= WORK TO COMPLETE =
Everything from the first line of the entries through the line containing "Describe the product" is to be retyped exactly, and nothing beyond it.

= INPUT FOR THIS TASK =
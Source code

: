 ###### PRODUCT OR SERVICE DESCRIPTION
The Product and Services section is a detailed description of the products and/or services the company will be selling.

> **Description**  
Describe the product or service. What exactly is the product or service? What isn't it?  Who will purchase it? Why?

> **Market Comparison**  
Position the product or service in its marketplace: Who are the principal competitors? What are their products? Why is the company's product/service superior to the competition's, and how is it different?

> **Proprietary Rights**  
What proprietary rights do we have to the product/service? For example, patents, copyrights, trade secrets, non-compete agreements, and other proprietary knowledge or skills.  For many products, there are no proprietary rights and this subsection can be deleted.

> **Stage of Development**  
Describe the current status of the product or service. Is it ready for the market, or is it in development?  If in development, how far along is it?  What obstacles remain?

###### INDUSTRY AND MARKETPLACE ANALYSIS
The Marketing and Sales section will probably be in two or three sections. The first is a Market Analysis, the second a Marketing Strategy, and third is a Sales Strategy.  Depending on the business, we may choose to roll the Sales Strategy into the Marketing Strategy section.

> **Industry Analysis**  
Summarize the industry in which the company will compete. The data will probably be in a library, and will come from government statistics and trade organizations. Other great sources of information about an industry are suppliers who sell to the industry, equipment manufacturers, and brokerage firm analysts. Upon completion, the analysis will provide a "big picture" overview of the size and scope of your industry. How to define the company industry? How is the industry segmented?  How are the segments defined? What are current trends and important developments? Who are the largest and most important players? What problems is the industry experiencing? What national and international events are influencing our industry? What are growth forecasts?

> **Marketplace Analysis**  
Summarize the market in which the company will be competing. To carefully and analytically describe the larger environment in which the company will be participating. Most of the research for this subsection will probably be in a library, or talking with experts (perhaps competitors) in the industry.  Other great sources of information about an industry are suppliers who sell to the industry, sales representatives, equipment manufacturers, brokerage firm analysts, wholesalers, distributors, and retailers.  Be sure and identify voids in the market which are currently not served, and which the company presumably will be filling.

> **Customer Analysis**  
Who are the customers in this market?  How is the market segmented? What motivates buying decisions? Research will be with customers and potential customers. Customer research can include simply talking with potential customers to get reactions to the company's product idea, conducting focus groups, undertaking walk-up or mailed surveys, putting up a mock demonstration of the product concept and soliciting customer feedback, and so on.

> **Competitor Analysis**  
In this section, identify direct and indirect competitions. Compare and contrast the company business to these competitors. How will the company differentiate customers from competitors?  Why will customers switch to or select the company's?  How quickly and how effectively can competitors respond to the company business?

= TASK RESULT =
Source code

: ###### PRODUCT OR SERVICE DESCRIPTION
The Product and Services section is a detailed description of the products and/or services the company will be selling.

> **Description**  
Describe the product or service. What exactly is the product or service? What isn't it?  Who will purchase it? Why?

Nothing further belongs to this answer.